* [Exercise brief]
Work through the data line by line, gathering every line that has the word "rewrite".

Data extracted from a collection
=== Section Start ===

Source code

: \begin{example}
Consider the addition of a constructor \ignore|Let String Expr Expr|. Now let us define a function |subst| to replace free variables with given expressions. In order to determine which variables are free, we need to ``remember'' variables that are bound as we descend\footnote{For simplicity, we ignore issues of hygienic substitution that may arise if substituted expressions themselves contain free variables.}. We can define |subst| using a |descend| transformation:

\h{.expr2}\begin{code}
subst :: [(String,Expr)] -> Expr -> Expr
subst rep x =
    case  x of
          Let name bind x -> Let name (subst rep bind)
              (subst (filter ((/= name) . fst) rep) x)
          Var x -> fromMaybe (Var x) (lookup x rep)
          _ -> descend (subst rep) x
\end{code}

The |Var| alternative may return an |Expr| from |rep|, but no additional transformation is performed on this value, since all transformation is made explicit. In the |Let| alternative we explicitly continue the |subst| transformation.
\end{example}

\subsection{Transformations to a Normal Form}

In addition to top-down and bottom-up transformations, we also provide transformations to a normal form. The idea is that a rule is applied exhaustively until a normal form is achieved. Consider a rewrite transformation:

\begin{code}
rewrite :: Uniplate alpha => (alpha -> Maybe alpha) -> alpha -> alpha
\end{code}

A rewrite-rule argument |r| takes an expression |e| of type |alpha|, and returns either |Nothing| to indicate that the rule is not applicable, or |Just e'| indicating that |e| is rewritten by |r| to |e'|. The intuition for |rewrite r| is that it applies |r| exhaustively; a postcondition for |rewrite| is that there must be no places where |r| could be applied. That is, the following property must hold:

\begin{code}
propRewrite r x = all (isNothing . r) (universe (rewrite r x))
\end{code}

=== Section End ===
=== Section Start ===

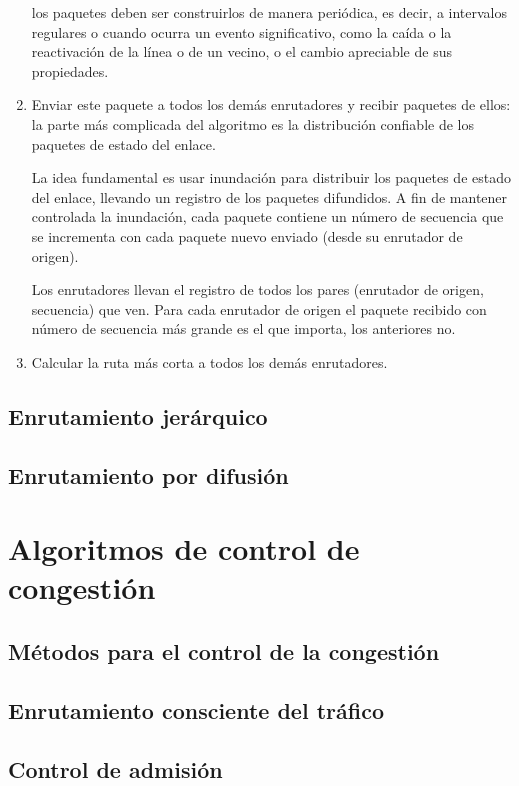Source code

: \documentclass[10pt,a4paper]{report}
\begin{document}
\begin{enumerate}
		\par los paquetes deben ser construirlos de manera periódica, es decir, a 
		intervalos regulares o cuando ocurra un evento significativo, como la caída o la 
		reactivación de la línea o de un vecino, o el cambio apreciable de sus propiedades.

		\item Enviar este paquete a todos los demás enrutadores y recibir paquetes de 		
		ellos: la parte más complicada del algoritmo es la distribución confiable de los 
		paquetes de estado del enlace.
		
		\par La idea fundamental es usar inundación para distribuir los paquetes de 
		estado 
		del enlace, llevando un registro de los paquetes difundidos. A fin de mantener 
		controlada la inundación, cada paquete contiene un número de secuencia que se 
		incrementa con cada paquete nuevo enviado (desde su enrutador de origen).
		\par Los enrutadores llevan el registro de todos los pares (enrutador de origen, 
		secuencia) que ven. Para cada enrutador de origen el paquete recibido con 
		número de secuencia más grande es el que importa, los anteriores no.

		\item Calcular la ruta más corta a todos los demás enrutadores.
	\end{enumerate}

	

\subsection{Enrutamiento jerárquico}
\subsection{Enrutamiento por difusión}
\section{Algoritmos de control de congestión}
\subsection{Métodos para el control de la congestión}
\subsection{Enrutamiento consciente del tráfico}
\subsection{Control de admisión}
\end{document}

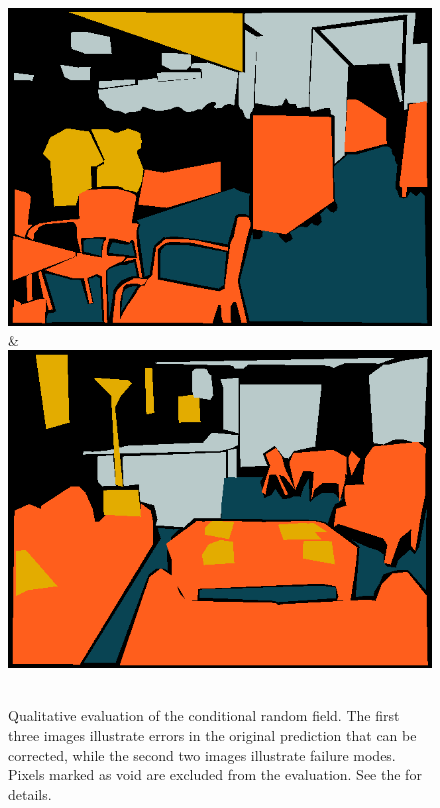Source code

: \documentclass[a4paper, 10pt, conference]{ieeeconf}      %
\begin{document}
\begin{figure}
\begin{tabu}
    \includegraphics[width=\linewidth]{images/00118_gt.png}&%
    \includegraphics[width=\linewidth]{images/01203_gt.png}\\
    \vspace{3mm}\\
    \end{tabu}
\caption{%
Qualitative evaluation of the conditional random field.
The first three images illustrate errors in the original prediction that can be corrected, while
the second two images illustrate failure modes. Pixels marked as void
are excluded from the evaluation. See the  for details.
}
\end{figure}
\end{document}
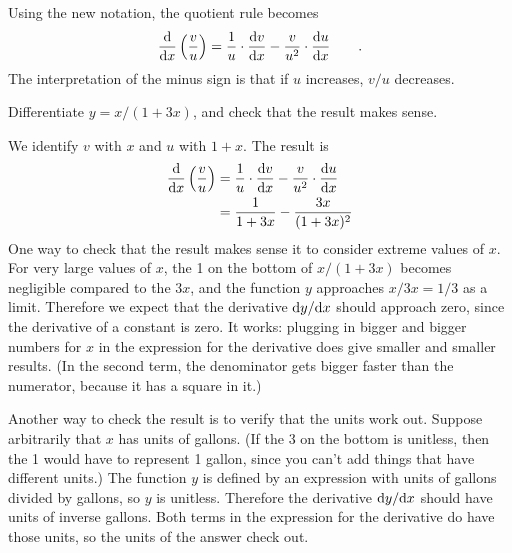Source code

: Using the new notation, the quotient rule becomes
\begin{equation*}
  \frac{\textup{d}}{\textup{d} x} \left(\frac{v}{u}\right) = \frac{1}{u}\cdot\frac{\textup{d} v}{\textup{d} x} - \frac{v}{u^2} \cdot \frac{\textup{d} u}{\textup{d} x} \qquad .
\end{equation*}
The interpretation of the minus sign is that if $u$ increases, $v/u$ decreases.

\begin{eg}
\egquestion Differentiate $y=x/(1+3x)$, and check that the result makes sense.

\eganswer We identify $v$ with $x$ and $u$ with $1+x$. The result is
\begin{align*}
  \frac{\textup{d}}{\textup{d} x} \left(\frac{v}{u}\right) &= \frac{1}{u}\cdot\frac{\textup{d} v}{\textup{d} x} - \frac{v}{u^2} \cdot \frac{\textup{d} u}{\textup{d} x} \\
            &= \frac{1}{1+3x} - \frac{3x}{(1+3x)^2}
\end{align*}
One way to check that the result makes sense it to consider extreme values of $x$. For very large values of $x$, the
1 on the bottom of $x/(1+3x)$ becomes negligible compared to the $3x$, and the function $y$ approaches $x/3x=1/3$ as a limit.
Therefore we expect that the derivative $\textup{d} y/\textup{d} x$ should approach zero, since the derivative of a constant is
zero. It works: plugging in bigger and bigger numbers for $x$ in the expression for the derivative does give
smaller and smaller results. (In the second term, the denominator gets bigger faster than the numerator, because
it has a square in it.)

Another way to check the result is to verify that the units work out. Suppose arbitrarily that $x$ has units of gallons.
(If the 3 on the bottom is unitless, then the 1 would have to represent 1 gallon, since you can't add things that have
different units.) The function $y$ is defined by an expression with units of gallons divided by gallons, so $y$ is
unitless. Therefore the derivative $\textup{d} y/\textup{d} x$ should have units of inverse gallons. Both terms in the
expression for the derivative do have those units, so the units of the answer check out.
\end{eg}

=== Section End ===
=== Section Start ===

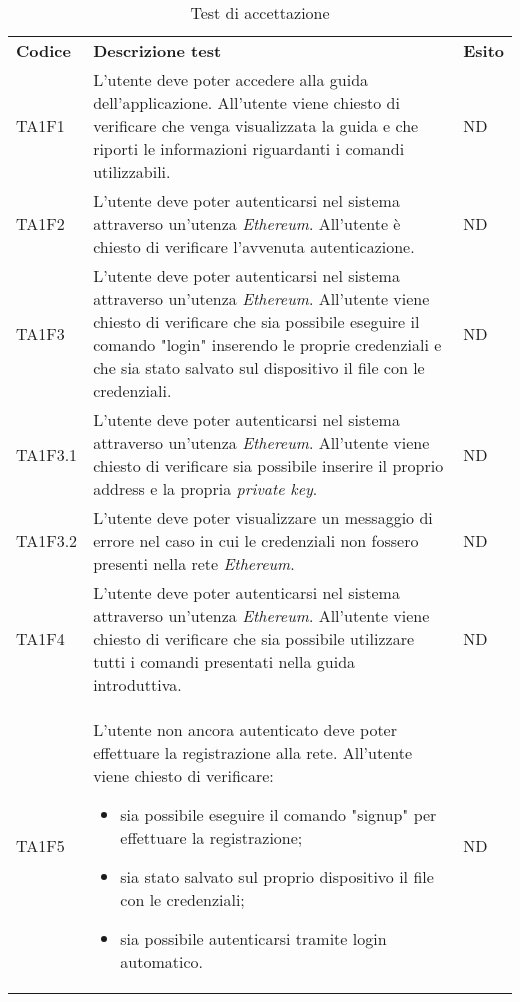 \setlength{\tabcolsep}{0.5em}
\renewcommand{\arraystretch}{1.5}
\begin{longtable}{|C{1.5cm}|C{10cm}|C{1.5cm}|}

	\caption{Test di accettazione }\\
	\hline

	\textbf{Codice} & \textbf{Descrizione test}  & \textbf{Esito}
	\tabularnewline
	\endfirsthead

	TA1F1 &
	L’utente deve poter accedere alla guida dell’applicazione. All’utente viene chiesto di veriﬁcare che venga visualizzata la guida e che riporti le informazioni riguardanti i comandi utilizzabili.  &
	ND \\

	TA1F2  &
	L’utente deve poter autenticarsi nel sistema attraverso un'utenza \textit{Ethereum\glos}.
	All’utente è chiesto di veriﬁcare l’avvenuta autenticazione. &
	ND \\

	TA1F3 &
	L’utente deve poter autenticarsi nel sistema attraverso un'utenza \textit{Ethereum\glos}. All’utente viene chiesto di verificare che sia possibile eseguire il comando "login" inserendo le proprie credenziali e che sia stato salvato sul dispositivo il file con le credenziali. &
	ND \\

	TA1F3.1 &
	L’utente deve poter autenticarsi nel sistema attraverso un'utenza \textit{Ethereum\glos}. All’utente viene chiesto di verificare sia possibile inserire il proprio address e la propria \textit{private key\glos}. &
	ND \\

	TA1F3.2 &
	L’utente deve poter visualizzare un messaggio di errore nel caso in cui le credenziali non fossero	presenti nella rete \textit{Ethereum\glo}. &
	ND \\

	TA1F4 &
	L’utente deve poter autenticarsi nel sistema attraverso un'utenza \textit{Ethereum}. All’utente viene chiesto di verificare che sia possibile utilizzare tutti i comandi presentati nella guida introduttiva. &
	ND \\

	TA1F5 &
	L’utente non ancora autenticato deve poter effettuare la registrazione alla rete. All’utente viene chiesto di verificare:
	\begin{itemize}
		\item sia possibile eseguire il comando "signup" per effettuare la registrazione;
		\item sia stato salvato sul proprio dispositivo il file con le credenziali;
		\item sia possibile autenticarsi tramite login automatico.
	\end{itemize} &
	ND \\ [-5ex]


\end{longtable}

=== Section End ===

* [Your response]
In addition to top-down and bottom-up transformations, we also provide transformations to a normal form. The idea is that a rule is applied exhaustively until a normal form is achieved. Consider a rewrite transformation:
rewrite :: Uniplate alpha => (alpha -> Maybe alpha) -> alpha -> alpha
A rewrite-rule argument |r| takes an expression |e| of type |alpha|, and returns either |Nothing| to indicate that the rule is not applicable, or |Just e'| indicating that |e| is rewritten by |r| to |e'|. The intuition for |rewrite r| is that it applies |r| exhaustively; a postcondition for |rewrite| is that there must be no places where |r| could be applied. That is, the following property must hold:
propRewrite r x = all (isNothing . r) (universe (rewrite r x))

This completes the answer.